The one thing we need to ensure is that we're not picking a literal survivorship bias. So for instance when looking all the way back to Ancient Greece one again finds an average age of death of about 70 years old. But many people point out that if Plato died when he was 20 instead of when he was 80, then we might never have heard of him. So the sample is somewhat biased. This is kind of true, but it's also true that nearly all of these people we would have known about if they died when 40, but anyhow this is all a really annoying and subjective debate - so things like the Founding Fathers are much nicer because there there's 0 argument of survivorship bias.


That's why I always think that the _mean_ life expectancy is a much more useful metric than _average_. Not sure why everybody reports the average everywhere. I have the same exact thought when it comes to salaries. Governments and the like always publish the _average_, which tells very little to the regular person. If anything, it would tell the regular person that they must really be very badly off if most make more than them, having a negative effect. Perhaps that's the desired outcome?


> Not sure why everybody reports the average everywhere.

Because that's the modern definition of life expectancy: the average (mean). Probably because the primary driver behind the production of actuarial tables has always been for insurance, annuities, and similar purposes. For calculating costs and valuations the mean is often a better measure because the distribution of deaths isn't normal. Though in modern actuarial tables you'll often find both.

I would assume popular literature quotes expectancy figures from birth because that's the easiest thing to do when you're just trying to give a single simple figure. But actuarial tables have always been just that--tables. Given a person at age X, what's their life expectancy. The first row will be from birth, but people with money on the line have always understood that number is mostly irrelevant. Here's an actuarial table from the 3rd century which was built for calculating annuities: https://en.wikipedia.org/wiki/Ulpian%27s_life_table Interestingly that table seems to use median life expectancy.

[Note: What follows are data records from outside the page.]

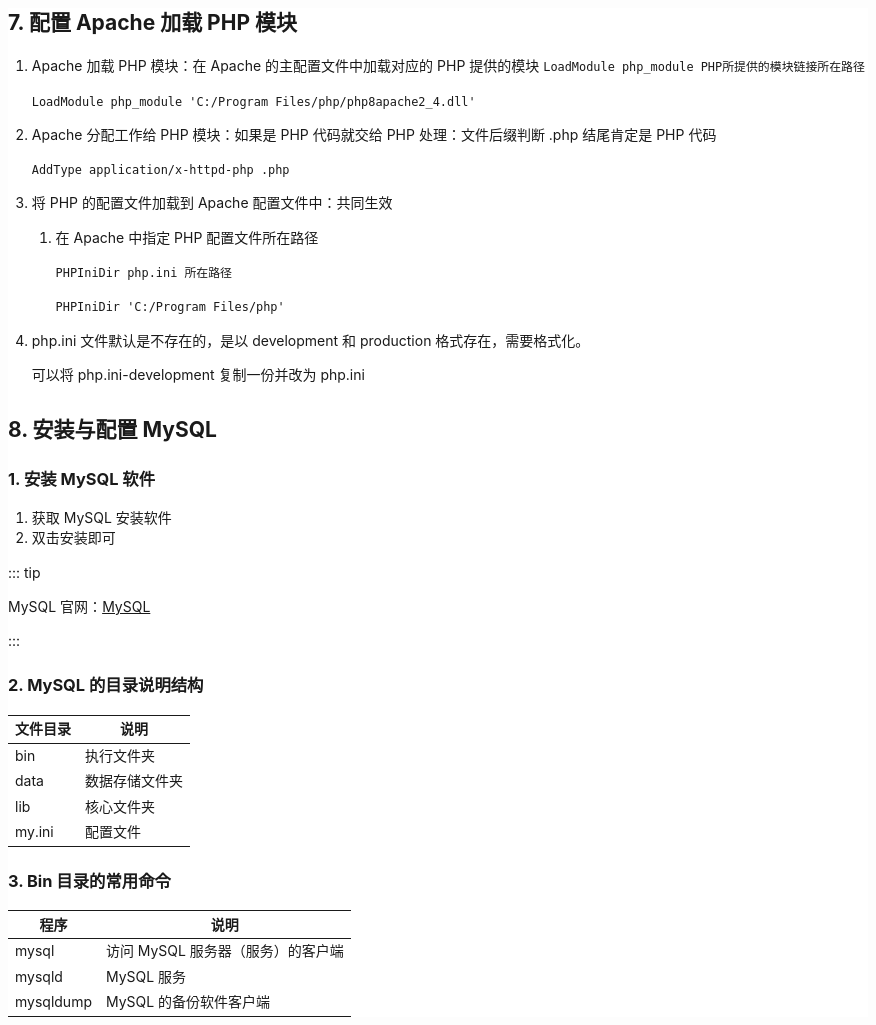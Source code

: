 ## 7. 配置 Apache 加载 PHP 模块

1. Apache 加载 PHP 模块：在 Apache 的主配置文件中加载对应的 PHP 提供的模块 `LoadModule php_module PHP所提供的模块链接所在路径`

   ```text
   LoadModule php_module 'C:/Program Files/php/php8apache2_4.dll'
   ```

2. Apache 分配工作给 PHP 模块：如果是 PHP 代码就交给 PHP 处理：文件后缀判断 .php 结尾肯定是 PHP 代码

   ```text
   AddType application/x-httpd-php .php
   ```

3. 将 PHP 的配置文件加载到 Apache 配置文件中：共同生效

   1. 在 Apache 中指定 PHP 配置文件所在路径

      `PHPIniDir php.ini 所在路径`

      ```text
      PHPIniDir 'C:/Program Files/php'
      ```

4. php.ini 文件默认是不存在的，是以 development 和 production 格式存在，需要格式化。

   可以将 php.ini-development 复制一份并改为 php.ini

## 8. 安装与配置 MySQL

### 1. 安装 MySQL 软件

1. 获取 MySQL 安装软件
2. 双击安装即可

::: tip

MySQL 官网：[MySQL](https://www.mysql.com/)

:::

### 2. MySQL 的目录说明结构

| 文件目录 | 说明           |
| -------- | -------------- |
| bin      | 执行文件夹     |
| data     | 数据存储文件夹 |
| lib      | 核心文件夹     |
| my.ini   | 配置文件       |

### 3. Bin 目录的常用命令

| 程序      | 说明                              |
| --------- | --------------------------------- |
| mysql     | 访问 MySQL 服务器（服务）的客户端 |
| mysqld    | MySQL 服务                        |
| mysqldump | MySQL 的备份软件客户端            |
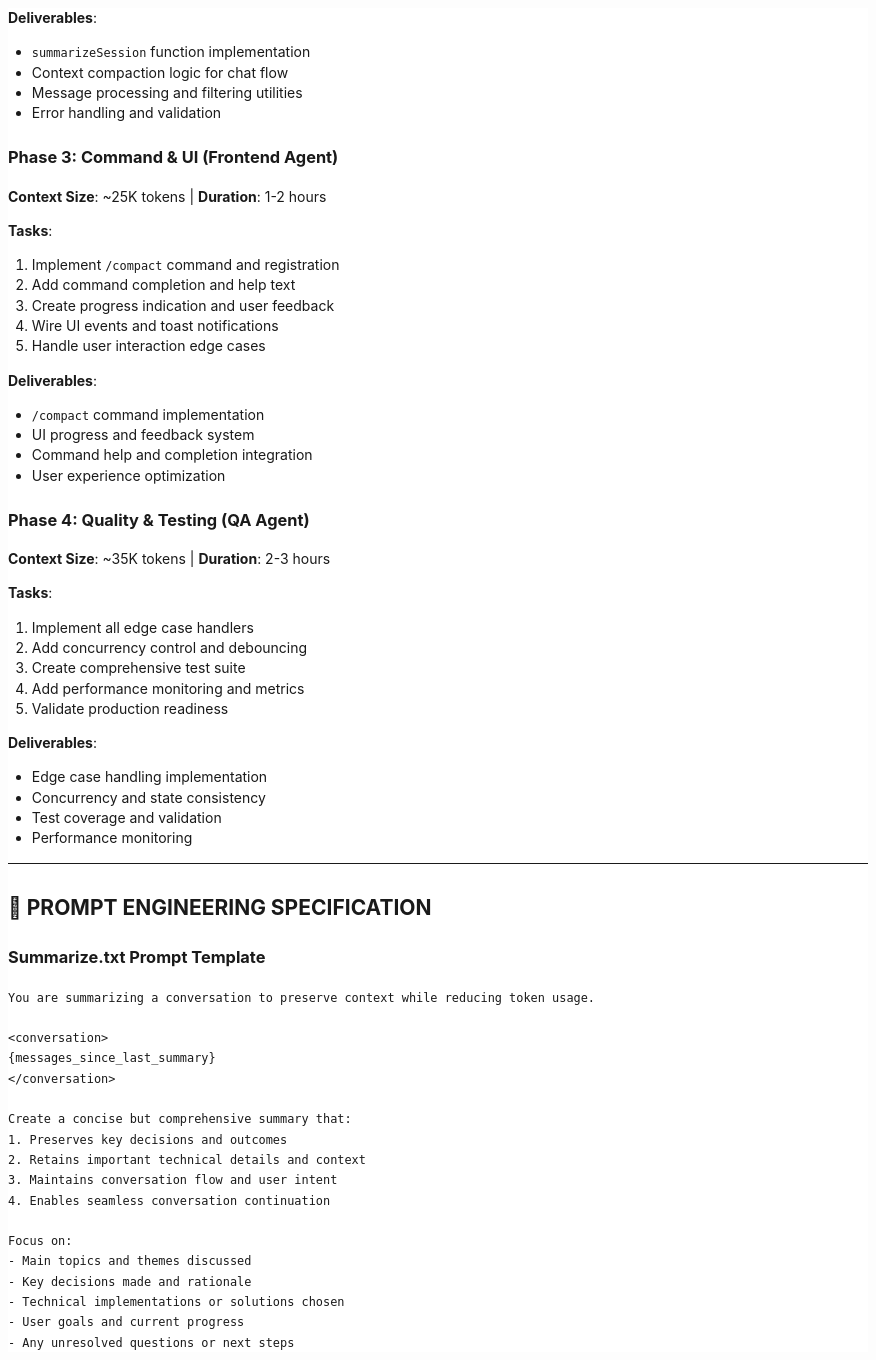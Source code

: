 **Deliverables**:
- `summarizeSession` function implementation
- Context compaction logic for chat flow
- Message processing and filtering utilities
- Error handling and validation

### **Phase 3: Command & UI (Frontend Agent)**  
**Context Size**: ~25K tokens | **Duration**: 1-2 hours

**Tasks**:
1. Implement `/compact` command and registration
2. Add command completion and help text
3. Create progress indication and user feedback
4. Wire UI events and toast notifications
5. Handle user interaction edge cases

**Deliverables**:
- `/compact` command implementation
- UI progress and feedback system
- Command help and completion integration
- User experience optimization

### **Phase 4: Quality & Testing (QA Agent)**
**Context Size**: ~35K tokens | **Duration**: 2-3 hours

**Tasks**:
1. Implement all edge case handlers
2. Add concurrency control and debouncing
3. Create comprehensive test suite
4. Add performance monitoring and metrics
5. Validate production readiness

**Deliverables**:
- Edge case handling implementation
- Concurrency and state consistency
- Test coverage and validation
- Performance monitoring

---

## 📝 **PROMPT ENGINEERING SPECIFICATION**

### **Summarize.txt Prompt Template**
```
You are summarizing a conversation to preserve context while reducing token usage.

<conversation>
{messages_since_last_summary}
</conversation>

Create a concise but comprehensive summary that:
1. Preserves key decisions and outcomes
2. Retains important technical details and context
3. Maintains conversation flow and user intent
4. Enables seamless conversation continuation

Focus on:
- Main topics and themes discussed
- Key decisions made and rationale
- Technical implementations or solutions chosen
- User goals and current progress
- Any unresolved questions or next steps

```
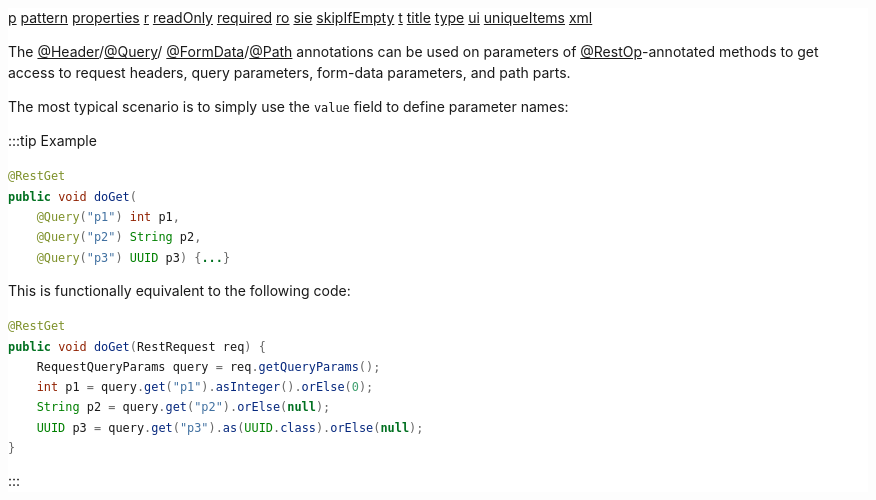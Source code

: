 <node-1><java-method-annotation>[p]({{API_DOCS}}/org/apache/juneau/annotation/Schema.html#p())</java-method-annotation></node-1>
<node-1><java-method-annotation>[pattern]({{API_DOCS}}/org/apache/juneau/annotation/Schema.html#pattern())</java-method-annotation></node-1>
<node-1><java-method-annotation>[properties]({{API_DOCS}}/org/apache/juneau/annotation/Schema.html#properties())</java-method-annotation></node-1>
<node-1><java-method-annotation>[r]({{API_DOCS}}/org/apache/juneau/annotation/Schema.html#r())</java-method-annotation></node-1>
<node-1><java-method-annotation>[readOnly]({{API_DOCS}}/org/apache/juneau/annotation/Schema.html#readOnly())</java-method-annotation></node-1>
<node-1><java-method-annotation>[required]({{API_DOCS}}/org/apache/juneau/annotation/Schema.html#required())</java-method-annotation></node-1>
<node-1><java-method-annotation>[ro]({{API_DOCS}}/org/apache/juneau/annotation/Schema.html#ro())</java-method-annotation></node-1>
<node-1><java-method-annotation>[sie]({{API_DOCS}}/org/apache/juneau/annotation/Schema.html#sie())</java-method-annotation></node-1>
<node-1><java-method-annotation>[skipIfEmpty]({{API_DOCS}}/org/apache/juneau/annotation/Schema.html#skipIfEmpty())</java-method-annotation></node-1>
<node-1><java-method-annotation>[t]({{API_DOCS}}/org/apache/juneau/annotation/Schema.html#t())</java-method-annotation></node-1>
<node-1><java-method-annotation>[title]({{API_DOCS}}/org/apache/juneau/annotation/Schema.html#title())</java-method-annotation></node-1>
<node-1><java-method-annotation>[type]({{API_DOCS}}/org/apache/juneau/annotation/Schema.html#type())</java-method-annotation></node-1>
<node-1><java-method-annotation>[ui]({{API_DOCS}}/org/apache/juneau/annotation/Schema.html#ui())</java-method-annotation></node-1>
<node-1><java-method-annotation>[uniqueItems]({{API_DOCS}}/org/apache/juneau/annotation/Schema.html#uniqueItems())</java-method-annotation></node-1>
<node-1><java-method-annotation>[xml]({{API_DOCS}}/org/apache/juneau/annotation/Schema.html#xml())</java-method-annotation></node-1>
</tree>

The [@Header]({{API_DOCS}}/org/apache/juneau/http/annotation/Header.html)/[@Query]({{API_DOCS}}/org/apache/juneau/http/annotation/Query.html)/ [@FormData]({{API_DOCS}}/org/apache/juneau/http/annotation/FormData.html)/[@Path]({{API_DOCS}}/org/apache/juneau/http/annotation/Path.html) annotations can be used on parameters of [@RestOp]({{API_DOCS}}/org/apache/juneau/rest/annotation/RestOp.html)-annotated methods to get access to request headers, query parameters, form-data parameters, and path parts.

The most typical scenario is to simply use the `value` field to define parameter names:

:::tip Example
```java
@RestGet
public void doGet(
    @Query("p1") int p1,
    @Query("p2") String p2,
    @Query("p3") UUID p3) {...}
```

This is functionally equivalent to the following code:

```java
@RestGet
public void doGet(RestRequest req) {
    RequestQueryParams query = req.getQueryParams();
    int p1 = query.get("p1").asInteger().orElse(0);
    String p2 = query.get("p2").orElse(null);
    UUID p3 = query.get("p3").as(UUID.class).orElse(null);
}
```
:::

Actuarial science was a significant driver in the development of modern statistics and mathematics, especially as the market for financial products exploded over the past several centuries. The tables and models for life expectancy from 150 years ago were startlingly accurate, even in their forecasts of changing life expectancies. When Social Security was passed in the 1930s the models for how life expectancies would change, both from infancy and across all the age brackets, were spot on with actual changes up to the 1990s.


Mean _is_ average. You perhaps mean median?

Even then though, in e.g. Victorian times, the median (50th percentile) gets skewed by horrendously high infant mortality.

Looking at the 75th or 80th percentile, or the life expectancy for an 18 year old, is a better measure. High scores for the 75th can mask deaths due to inequality to some extent, but because wealth distributions are _so_ skewed at the top, the 75th percentile typically looks more like an average/poor person than a rich person.


Yeah, even the median life expectancy in the past would be getting awful close to something like 2 years old. [1] Again running with the Founding Fathers as an interesting example, Sam Adams lived until he was 82 and was one of 12 children. Yet of all those brothers/sisters, only 3 lived past the age of 3.

It's this context that I think explains things like infant 'exposure' in various cultures over time that we can't even imagine today - parents simply leaving their child out to the wilds, essentially to die - while retaining that cognitive dissonance that perhaps he might be found and raised by somebody, as was a frequent component in the hero legends, such as with Theseus and Perseus.

[1] - https://ourworldindata.org/child-mortality-in-the-past


I did mean median yes, my bad. Alright, that makes sense indeed.


> treating infections by bloodletting (including by leeches)

It's actually a working treatment https://en.wikipedia.org/wiki/Hirudo_medicinalis#Medical_use


>donating to anti-aging research

Not as much as I should've. You've made a good point, thanks.